Fernando de Amorim
Paris, le 27 novembre 2022
Dans Le Monde d’aujourd’hui, les praticiens de l’hôpital Robert-Debré s’inquiètent de l’augmentation des troubles psychiques chez les enfants et les pubères.
Les pensées suicidaires et les tentatives de suicides chez les jeunes doivent inquiéter le corps soignant, évidemment, mais il est important de vérifier ce qui est proposé pour apporter une aide solide à cette jeunesse souffrante.
À la fin de l’article, il est évoqué pour « dépister les signes de détresse psychologique et d’évaluer les effets de l’EMDR » une « thérapie de “désensibilisation et reprogrammation par mouvement des yeux” [les guillemets sont dans l’article] validée dans les psycho-traumas et certaines dépressions. »

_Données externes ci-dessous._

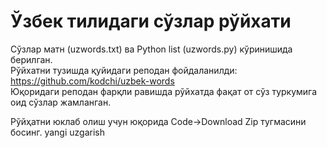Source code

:# Ўзбек тилидаги сўзлар рўйхати
Сўзлар матн (uzwords.txt) ва Python list (uzwords.py) кўринишида берилган.<br/>
Рўйхатни тузишда қуйидаги реподан фойдаланилди: https://github.com/kodchi/uzbek-words<br/>
Юқоридаги реподан фарқли равишда рўйхатда фақат от сўз туркумига оид сўзлар жамланган.

Рўйҳатни юклаб олиш учун юқорида Code->Download Zip тугмасини босинг.
yangi uzgarish
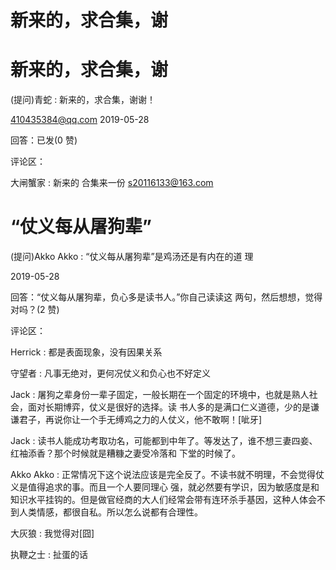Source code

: # 新来的，求合集，谢

# 新来的，求合集，谢

(提问)青蛇 : 新来的，求合集，谢谢！

410435384@qq.com 2019-05-28

回答：已发(0 赞)

评论区：

大闸蟹家 : 新来的 合集来一份 s20116133@163.com

# “仗义每从屠狗辈”

(提问)Akko Akko : “仗义每从屠狗辈”是鸡汤还是有内在的道 理

2019-05-28

回答：“仗义每从屠狗辈，负心多是读书人。”你自己读读这 两句，然后想想，觉得对吗？(2 赞)

评论区：

Herrick : 都是表面现象，没有因果关系

守望者 : 凡事无绝对，更何况仗义和负心也不好定义

Jack : 屠狗之辈身份一辈子固定，一般长期在一个固定的环境中，也就是熟人社会，面对长期博弈，仗义是很好的选择。读 书人多的是满口仁义道德，少的是谦谦君子，再说你让一个手无缚鸡之力的人仗义，他不敢啊！[呲牙]

Jack : 读书人能成功考取功名，可能都到中年了。等发达了，谁不想三妻四妾、红袖添香？那个时候就是糟糠之妻受冷落和 下堂的时候了。

Akko Akko : 正常情况下这个说法应该是完全反了。不读书就不明理，不会觉得仗义是值得追求的事。而且一个人要同理心 强，就必然要有学识，因为敏感度是和知识水平挂钩的。但是做官经商的大人们经常会带有连环杀手基因，这种人体会不 到人类情感，都很自私。所以怎么说都有合理性。

大灰狼 : 我觉得对[囧]

执鞭之士 : 扯蛋的话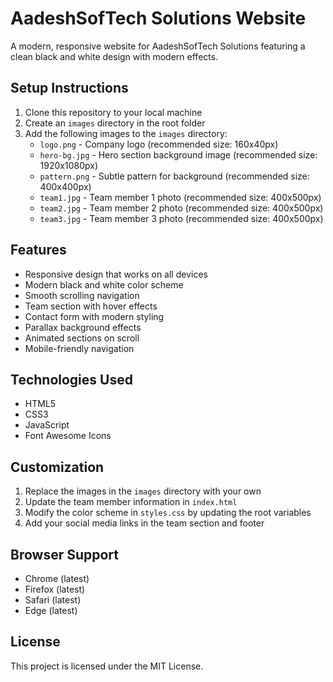 # AadeshSofTech Solutions Website

A modern, responsive website for AadeshSofTech Solutions featuring a clean black and white design with modern effects.

## Setup Instructions

1. Clone this repository to your local machine
2. Create an `images` directory in the root folder
3. Add the following images to the `images` directory:
   - `logo.png` - Company logo (recommended size: 160x40px)
   - `hero-bg.jpg` - Hero section background image (recommended size: 1920x1080px)
   - `pattern.png` - Subtle pattern for background (recommended size: 400x400px)
   - `team1.jpg` - Team member 1 photo (recommended size: 400x500px)
   - `team2.jpg` - Team member 2 photo (recommended size: 400x500px)
   - `team3.jpg` - Team member 3 photo (recommended size: 400x500px)

## Features

- Responsive design that works on all devices
- Modern black and white color scheme
- Smooth scrolling navigation
- Team section with hover effects
- Contact form with modern styling
- Parallax background effects
- Animated sections on scroll
- Mobile-friendly navigation

## Technologies Used

- HTML5
- CSS3
- JavaScript
- Font Awesome Icons

## Customization

1. Replace the images in the `images` directory with your own
2. Update the team member information in `index.html`
3. Modify the color scheme in `styles.css` by updating the root variables
4. Add your social media links in the team section and footer

## Browser Support

- Chrome (latest)
- Firefox (latest)
- Safari (latest)
- Edge (latest)

## License

This project is licensed under the MIT License. 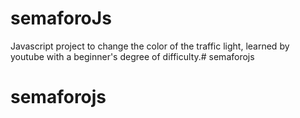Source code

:# semaforoJs


Javascript project to change the color of the traffic light, learned by youtube with a beginner's degree of difficulty.# semaforojs
# semaforojs
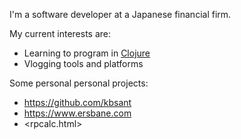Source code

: I'm a software developer at a Japanese financial firm.

My current interests are:

* Learning to program in [Clojure](https://www.clojure.org)
* Vlogging tools and platforms

Some personal personal projects:

* <https://github.com/kbsant>
* <https://www.ersbane.com>
* <rpcalc.html>

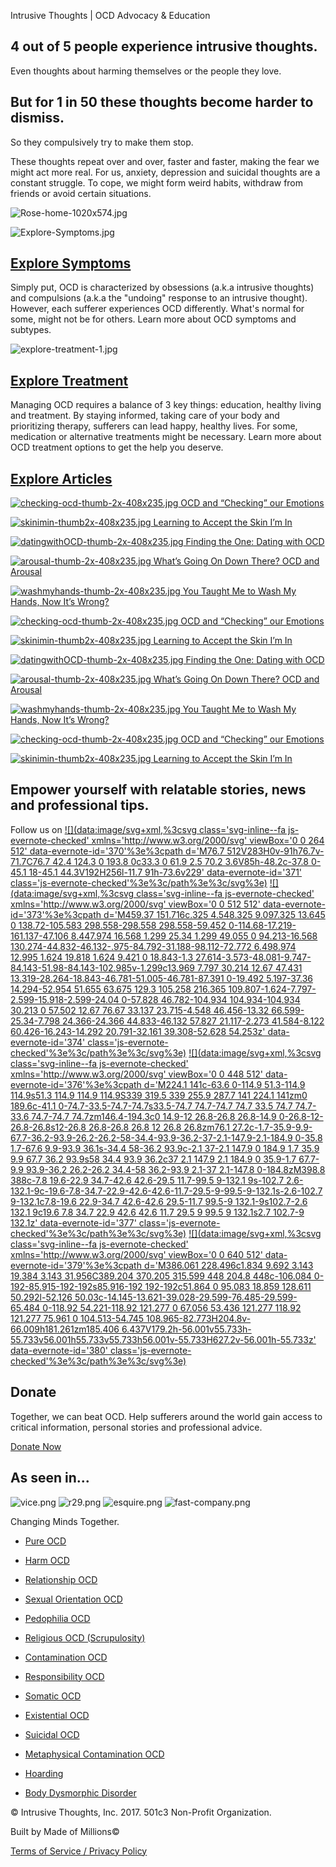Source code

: Intrusive Thoughts | OCD Advocacy & Education

## 4 out of 5 people experience intrusive thoughts.

Even thoughts about harming themselves or the people they love.

## But for 1 in 50 these thoughts become harder to dismiss.

So they compulsively try to make them stop.

These thoughts repeat over and over, faster and faster, making the fear we might act more real. For us, anxiety, depression and suicidal thoughts are a constant struggle. To cope, we might form weird habits, withdraw from friends or avoid certain situations.

 ![Rose-home-1020x574.jpg](../_resources/2c2996767297ee736e9d74b1bc68881b.jpg)

 ![Explore-Symptoms.jpg](../_resources/b39f61b8b10d6a83ad832a033f94f8f9.jpg)

## [Explore Symptoms](https://www.intrusivethoughts.org/ocd-symptoms)

Simply put, OCD is characterized by obsessions (a.k.a intrusive thoughts) and compulsions (a.k.a the "undoing" response to an intrusive thought). However, each sufferer experiences OCD differently. What's normal for some, might not be for others. Learn more about OCD symptoms and subtypes.

 ![explore-treatment-1.jpg](../_resources/4c54c0b19de54c5f395b5fcaf4cf304a.jpg)

## [Explore Treatment](https://www.intrusivethoughts.org/ocd-treatment/)

Managing OCD requires a balance of 3 key things: education, healthy living and treatment. By staying informed, taking care of your body and prioritizing therapy, sufferers can lead happy, healthy lives. For some, medication or alternative treatments might be necessary. Learn more about OCD treatment options to get the help you deserve.

## [Explore Articles](https://www.intrusivethoughts.org/blog)

 [ ![checking-ocd-thumb-2x-408x235.jpg](../_resources/1da6719e12cddd336e85842b11b8180b.jpg)      OCD and “Checking” our Emotions](https://www.intrusivethoughts.org/blog/ocd-checking-emotions/)

 [ ![skinimin-thumb2x-408x235.jpg](../_resources/98e309f28f5e98964c226b89899bb5ea.jpg)      Learning to Accept the Skin I’m In](https://www.intrusivethoughts.org/blog/learning-accept-skin-im/)

 [ ![datingwithOCD-thumb-2x-408x235.jpg](../_resources/4fec4c32da6d3b562985e1e027032660.jpg)      Finding the One: Dating with OCD](https://www.intrusivethoughts.org/blog/finding-one-dating-ocd/)

 [ ![arousal-thumb-2x-408x235.jpg](../_resources/5f347cbf953eba4a79e96dce059c3427.jpg)      What’s Going On Down There? OCD and Arousal](https://www.intrusivethoughts.org/blog/whats-going-ocd-arousal/)

 [ ![washmyhands-thumb-2x-408x235.jpg](../_resources/78648e02ba5d9e02c77a8bda9bf956eb.jpg)      You Taught Me to Wash My Hands, Now It’s Wrong?](https://www.intrusivethoughts.org/blog/taught-wash-hands-now-wrong/)

 [ ![checking-ocd-thumb-2x-408x235.jpg](../_resources/1da6719e12cddd336e85842b11b8180b.jpg)      OCD and “Checking” our Emotions](https://www.intrusivethoughts.org/blog/ocd-checking-emotions/)

 [ ![skinimin-thumb2x-408x235.jpg](../_resources/98e309f28f5e98964c226b89899bb5ea.jpg)      Learning to Accept the Skin I’m In](https://www.intrusivethoughts.org/blog/learning-accept-skin-im/)

 [ ![datingwithOCD-thumb-2x-408x235.jpg](../_resources/4fec4c32da6d3b562985e1e027032660.jpg)      Finding the One: Dating with OCD](https://www.intrusivethoughts.org/blog/finding-one-dating-ocd/)

 [ ![arousal-thumb-2x-408x235.jpg](../_resources/5f347cbf953eba4a79e96dce059c3427.jpg)      What’s Going On Down There? OCD and Arousal](https://www.intrusivethoughts.org/blog/whats-going-ocd-arousal/)

 [ ![washmyhands-thumb-2x-408x235.jpg](../_resources/78648e02ba5d9e02c77a8bda9bf956eb.jpg)      You Taught Me to Wash My Hands, Now It’s Wrong?](https://www.intrusivethoughts.org/blog/taught-wash-hands-now-wrong/)

 [ ![checking-ocd-thumb-2x-408x235.jpg](../_resources/1da6719e12cddd336e85842b11b8180b.jpg)      OCD and “Checking” our Emotions](https://www.intrusivethoughts.org/blog/ocd-checking-emotions/)

 [ ![skinimin-thumb2x-408x235.jpg](../_resources/98e309f28f5e98964c226b89899bb5ea.jpg)      Learning to Accept the Skin I’m In](https://www.intrusivethoughts.org/blog/learning-accept-skin-im/)

## Empower yourself with relatable stories, news and professional tips.

 Follow us on  [![](data:image/svg+xml,%3csvg class='svg-inline--fa js-evernote-checked' xmlns='http://www.w3.org/2000/svg' viewBox='0 0 264 512' data-evernote-id='370'%3e%3cpath d='M76.7 512V283H0v-91h76.7v-71.7C76.7 42.4 124.3 0 193.8 0c33.3 0 61.9 2.5 70.2 3.6V85h-48.2c-37.8 0-45.1 18-45.1 44.3V192H256l-11.7 91h-73.6v229' data-evernote-id='371' class='js-evernote-checked'%3e%3c/path%3e%3c/svg%3e)](https://www.facebook.com/lifebeyondocd)  [![](data:image/svg+xml,%3csvg class='svg-inline--fa js-evernote-checked' xmlns='http://www.w3.org/2000/svg' viewBox='0 0 512 512' data-evernote-id='373'%3e%3cpath d='M459.37 151.716c.325 4.548.325 9.097.325 13.645 0 138.72-105.583 298.558-298.558 298.558-59.452 0-114.68-17.219-161.137-47.106 8.447.974 16.568 1.299 25.34 1.299 49.055 0 94.213-16.568 130.274-44.832-46.132-.975-84.792-31.188-98.112-72.772 6.498.974 12.995 1.624 19.818 1.624 9.421 0 18.843-1.3 27.614-3.573-48.081-9.747-84.143-51.98-84.143-102.985v-1.299c13.969 7.797 30.214 12.67 47.431 13.319-28.264-18.843-46.781-51.005-46.781-87.391 0-19.492 5.197-37.36 14.294-52.954 51.655 63.675 129.3 105.258 216.365 109.807-1.624-7.797-2.599-15.918-2.599-24.04 0-57.828 46.782-104.934 104.934-104.934 30.213 0 57.502 12.67 76.67 33.137 23.715-4.548 46.456-13.32 66.599-25.34-7.798 24.366-24.366 44.833-46.132 57.827 21.117-2.273 41.584-8.122 60.426-16.243-14.292 20.791-32.161 39.308-52.628 54.253z' data-evernote-id='374' class='js-evernote-checked'%3e%3c/path%3e%3c/svg%3e)](https://twitter.com/lifebeyondocd)  [![](data:image/svg+xml,%3csvg class='svg-inline--fa js-evernote-checked' xmlns='http://www.w3.org/2000/svg' viewBox='0 0 448 512' data-evernote-id='376'%3e%3cpath d='M224.1 141c-63.6 0-114.9 51.3-114.9 114.9s51.3 114.9 114.9 114.9S339 319.5 339 255.9 287.7 141 224.1 141zm0 189.6c-41.1 0-74.7-33.5-74.7-74.7s33.5-74.7 74.7-74.7 74.7 33.5 74.7 74.7-33.6 74.7-74.7 74.7zm146.4-194.3c0 14.9-12 26.8-26.8 26.8-14.9 0-26.8-12-26.8-26.8s12-26.8 26.8-26.8 26.8 12 26.8 26.8zm76.1 27.2c-1.7-35.9-9.9-67.7-36.2-93.9-26.2-26.2-58-34.4-93.9-36.2-37-2.1-147.9-2.1-184.9 0-35.8 1.7-67.6 9.9-93.9 36.1s-34.4 58-36.2 93.9c-2.1 37-2.1 147.9 0 184.9 1.7 35.9 9.9 67.7 36.2 93.9s58 34.4 93.9 36.2c37 2.1 147.9 2.1 184.9 0 35.9-1.7 67.7-9.9 93.9-36.2 26.2-26.2 34.4-58 36.2-93.9 2.1-37 2.1-147.8 0-184.8zM398.8 388c-7.8 19.6-22.9 34.7-42.6 42.6-29.5 11.7-99.5 9-132.1 9s-102.7 2.6-132.1-9c-19.6-7.8-34.7-22.9-42.6-42.6-11.7-29.5-9-99.5-9-132.1s-2.6-102.7 9-132.1c7.8-19.6 22.9-34.7 42.6-42.6 29.5-11.7 99.5-9 132.1-9s102.7-2.6 132.1 9c19.6 7.8 34.7 22.9 42.6 42.6 11.7 29.5 9 99.5 9 132.1s2.7 102.7-9 132.1z' data-evernote-id='377' class='js-evernote-checked'%3e%3c/path%3e%3c/svg%3e)](https://www.instagram.com/lifebeyondocd/)  [![](data:image/svg+xml,%3csvg class='svg-inline--fa js-evernote-checked' xmlns='http://www.w3.org/2000/svg' viewBox='0 0 640 512' data-evernote-id='379'%3e%3cpath d='M386.061 228.496c1.834 9.692 3.143 19.384 3.143 31.956C389.204 370.205 315.599 448 204.8 448c-106.084 0-192-85.915-192-192s85.916-192 192-192c51.864 0 95.083 18.859 128.611 50.292l-52.126 50.03c-14.145-13.621-39.028-29.599-76.485-29.599-65.484 0-118.92 54.221-118.92 121.277 0 67.056 53.436 121.277 118.92 121.277 75.961 0 104.513-54.745 108.965-82.773H204.8v-66.009h181.261zm185.406 6.437V179.2h-56.001v55.733h-55.733v56.001h55.733v55.733h56.001v-55.733H627.2v-56.001h-55.733z' data-evernote-id='380' class='js-evernote-checked'%3e%3c/path%3e%3c/svg%3e)](https://plus.google.com/+intrusivethoughtsOCD/)

## Donate

Together, we can beat OCD. Help sufferers around the world gain access to critical information, personal stories and professional advice.

 [Donate Now](https://www.paypal.com/cgi-bin/webscr?cmd=_s-xclick&hosted_button_id=P25BNGD3UMPW4&source=url)

## As seen in...

 ![vice.png](../_resources/86c8dadc6a29e1d6143ef19d61ef8788.png)
 ![r29.png](../_resources/f1d7304fab9e833d8d5e5fa471bd3f3e.png)
 ![esquire.png](../_resources/111d914fdc802d811dff49c3617313d4.png)
 ![fast-company.png](../_resources/c422af84855c1ef4581271c2a5998fc6.png)

Changing Minds Together.

- [Pure OCD](https://www.intrusivethoughts.org/ocd-symptoms/pure-ocd)

- [Harm OCD](https://www.intrusivethoughts.org/ocd-symptoms/harm-ocd)

- [Relationship OCD](https://www.intrusivethoughts.org/ocd-symptoms/rocd-relationship-ocd)

- [Sexual Orientation OCD](https://www.intrusivethoughts.org/ocd-symptoms/sexual-orientation-ocd)

- [Pedophilia OCD](https://www.intrusivethoughts.org/ocd-symptoms/pocd-pedophile-ocd)

- [Religious OCD (Scrupulosity)](https://www.intrusivethoughts.org/ocd-symptoms/scrupulosity-religious-ocd)

- [Contamination OCD](https://www.intrusivethoughts.org/ocd-symptoms/contamination-ocd)

- [Responsibility OCD](https://www.intrusivethoughts.org/ocd-symptoms/responsibility-ocd)

- [Somatic OCD](https://www.intrusivethoughts.org/ocd-symptoms/somatic-ocd)

- [Existential OCD](https://www.intrusivethoughts.org/ocd-symptoms/existential-ocd)

- [Suicidal OCD](https://www.intrusivethoughts.org/ocd-symptoms/suicidal-ocd)

- [Metaphysical Contamination OCD](https://www.intrusivethoughts.org/ocd-symptoms/metaphysical-contamination-ocd)

- [Hoarding](https://www.intrusivethoughts.org/ocd-symptoms/hoarding)

- [Body Dysmorphic Disorder](https://www.intrusivethoughts.org/ocd-symptoms/body-dysmorphic-disorder)

© Intrusive Thoughts, Inc. 2017. 501c3 Non-Profit Organization.

Built by Made of Millions©

 [Terms of Service / Privacy Policy](https://www.intrusivethoughts.org/terms-of-service)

Dans tout l’article, il est courant de lire des enquêtes « menées en ligne », pour les patients comme pour les professionnels. Et de ces enquêtes des conclusions sont tirées sans aucun appui du transfert (processus d’actualisation sur certains objets des désirs inconscients), sans aucun examen du rôle du Moi (instance structurellement aliénée et aliénante) et des organisations intramoïques (la résistance du Surmoi et l’Autre non barré) des parents.
Il faut signaler que « les troubles mentaux représentent le premier poste de dépenses du régime général de l’Assurance-maladie par pathologie (19,3 milliards d’euros), devant les cancers et les maladies cardio-vasculaires. » Je propose comme réponse clinique, sociale et économique la CPP-Consultation Publique de Psychanalyse et, pourtant, aucune autorité décisionnaire ne répond à mes appels du pied.
Le jour où l’Assurance deviendra santé – Assurance-santé – il sera possible de voir la politique de santé publique investir en la CPP car, dans cette consultation, le patient est responsabilisé de ce qui lui arrive, ce qui est différent de le culpabiliser. Le rôle de l’appareil psychique parental est aussi examiné, ce qui signifie aussi responsabiliser les parents et non les culpabiliser car si un clinicien veut savoir sur ce qui pousse un jeune à se défenestrer ou se pendre, il ne peut pas passer à côté de la position de l’appareil psychique des parents dans la vie de ces jeunes.
Ces praticiens sont-ils véritablement cliniciens ? Sont-ils aptes à recevoir les foudres du Moi et des organisations intramoïques parentales ? Sont-ils suffisamment solides pour gérer le tsunami qui se déchaînera sur eux ? J’en doute fort.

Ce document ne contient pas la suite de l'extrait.